Car l'histoire est en cours, veut s'inscrire dans la chair. C'est à ça que l'on sait quelle est sa vérité. Elle vous fendra en deux.
(pp. 28-29)
Mais peu à peu, la mémoire, anesthésiée par le choc du passage, reprend ses droits. L'arrière-pays retrouve existence et fait durement sentir sa présence, sa séduction. Vous commencez à souffrir. Si vous hésitez, si vous ne pouvez résister à ce chant d'avant, si vous vous retournez, vous êtes perdue.
Vous fixez l'horizon. Là, le pays de devant chante son attente et les vives promesses qui vous sont destinées. Mais le chant de l'arrière a les voix émouvantes de ceux qui se savent reliés et dont l'amour appelle. Écouter vous devient douloureux.
Vous apprendrez lentement à laisser se faire en vous un chant troisième, unifiant les deux autres, ne les opposant pas. Ce sera long, ce sera plein de doutes, de reprises, de silences troublés.
Ce sera beau aussi, inévitablement.
(pp. 16-17)
La mer était un corps qu'il vous fallait quitter. Mais sans corps, pas de mots.

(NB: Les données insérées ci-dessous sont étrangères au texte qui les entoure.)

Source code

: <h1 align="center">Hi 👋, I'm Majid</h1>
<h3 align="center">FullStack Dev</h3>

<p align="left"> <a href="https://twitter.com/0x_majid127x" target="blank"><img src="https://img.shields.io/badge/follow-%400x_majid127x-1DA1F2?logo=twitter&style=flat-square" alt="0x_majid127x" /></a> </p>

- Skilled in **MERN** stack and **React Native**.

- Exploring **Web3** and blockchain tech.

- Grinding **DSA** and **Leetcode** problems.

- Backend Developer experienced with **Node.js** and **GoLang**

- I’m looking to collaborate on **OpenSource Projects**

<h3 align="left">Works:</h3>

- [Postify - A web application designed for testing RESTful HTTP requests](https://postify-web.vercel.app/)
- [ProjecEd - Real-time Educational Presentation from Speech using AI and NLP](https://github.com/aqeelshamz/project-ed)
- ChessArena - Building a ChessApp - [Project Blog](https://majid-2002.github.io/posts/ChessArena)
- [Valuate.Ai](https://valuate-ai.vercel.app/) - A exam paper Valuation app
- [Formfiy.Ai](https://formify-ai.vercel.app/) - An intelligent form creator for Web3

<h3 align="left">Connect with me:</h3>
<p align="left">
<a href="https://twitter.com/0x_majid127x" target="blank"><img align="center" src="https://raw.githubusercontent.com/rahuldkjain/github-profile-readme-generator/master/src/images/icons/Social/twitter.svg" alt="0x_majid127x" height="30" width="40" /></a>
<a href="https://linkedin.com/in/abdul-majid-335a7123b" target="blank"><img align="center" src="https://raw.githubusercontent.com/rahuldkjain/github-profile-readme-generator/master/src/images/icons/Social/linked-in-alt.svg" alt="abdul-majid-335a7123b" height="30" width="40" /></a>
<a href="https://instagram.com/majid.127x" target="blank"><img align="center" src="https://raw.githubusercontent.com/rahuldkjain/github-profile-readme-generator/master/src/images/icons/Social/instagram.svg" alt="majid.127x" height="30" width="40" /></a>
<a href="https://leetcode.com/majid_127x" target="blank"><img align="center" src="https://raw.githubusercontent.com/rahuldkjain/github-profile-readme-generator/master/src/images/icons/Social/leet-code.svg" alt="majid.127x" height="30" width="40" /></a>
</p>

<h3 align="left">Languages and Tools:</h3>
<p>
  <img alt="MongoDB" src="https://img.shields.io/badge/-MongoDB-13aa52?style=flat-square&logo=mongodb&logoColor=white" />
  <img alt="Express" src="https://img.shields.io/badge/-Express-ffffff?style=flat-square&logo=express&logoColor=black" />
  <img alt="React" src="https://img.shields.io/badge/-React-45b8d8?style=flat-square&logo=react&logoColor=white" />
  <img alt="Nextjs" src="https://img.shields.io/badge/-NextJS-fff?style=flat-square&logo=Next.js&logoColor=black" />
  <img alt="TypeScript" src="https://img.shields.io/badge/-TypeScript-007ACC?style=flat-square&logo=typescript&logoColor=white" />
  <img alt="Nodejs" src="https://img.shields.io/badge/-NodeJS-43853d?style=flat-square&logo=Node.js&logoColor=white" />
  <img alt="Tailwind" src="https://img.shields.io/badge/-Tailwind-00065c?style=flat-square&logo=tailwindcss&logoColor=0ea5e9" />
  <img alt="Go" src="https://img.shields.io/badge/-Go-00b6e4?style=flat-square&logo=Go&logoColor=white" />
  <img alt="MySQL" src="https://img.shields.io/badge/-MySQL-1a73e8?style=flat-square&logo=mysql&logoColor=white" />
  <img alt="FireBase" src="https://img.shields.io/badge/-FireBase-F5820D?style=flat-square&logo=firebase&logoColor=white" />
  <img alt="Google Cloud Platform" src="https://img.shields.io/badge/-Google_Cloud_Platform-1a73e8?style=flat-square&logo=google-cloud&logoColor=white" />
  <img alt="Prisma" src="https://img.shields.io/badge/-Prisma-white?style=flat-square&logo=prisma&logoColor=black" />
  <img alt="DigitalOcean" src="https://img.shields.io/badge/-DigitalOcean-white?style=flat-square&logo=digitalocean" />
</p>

Vous apprendrez que chercher la parole, c'est retrouver la mer. Donner chair aux images, c'est marcher sur les eaux.
La parole a ses lois.
(p. 14)
Le conte, toujours, mène à l'autre.
Pas de conteur guérisseur. Pas de conteur redresseur de torts. Pas de conteur prêcheur. Le conte vaut par lui-même, par ce qu tu en fais, ce que tu as accepté qu'il fasse en toi, vaut ce que l'autre en entend.
Ne pas attendre de se sentir prêt. La parole conteuse est toujours en avant de nous.
Raconter n'est jamais qu'un balbutiement.
Revenir dans la ville d'enfance, c'est se réconcilier.
Être conteur, c'est être proche.
Être proche, c'est difficile.
Être proche, c'est ouvrir un espace.
Le temps de raconter est le temps de l'unification. C'est une joie. Elle ne dure pas.
Là où se tient l'esprit d'un lieu, là le conte appelle.
Parler par images. Faire parler les images.Donner à l'imaginaire, où l'âme a ses territoires, l'espace qui est le sien à l'imagination et la possibilité d'agir sans entraves, pour la rejoindre.
Il faut du temps, de la précision. de l'honnêteté et une bienveillance sans faille. Les rétablir, s'il y en a.
Les vies sont des contes et les contes nous racontent nos vies.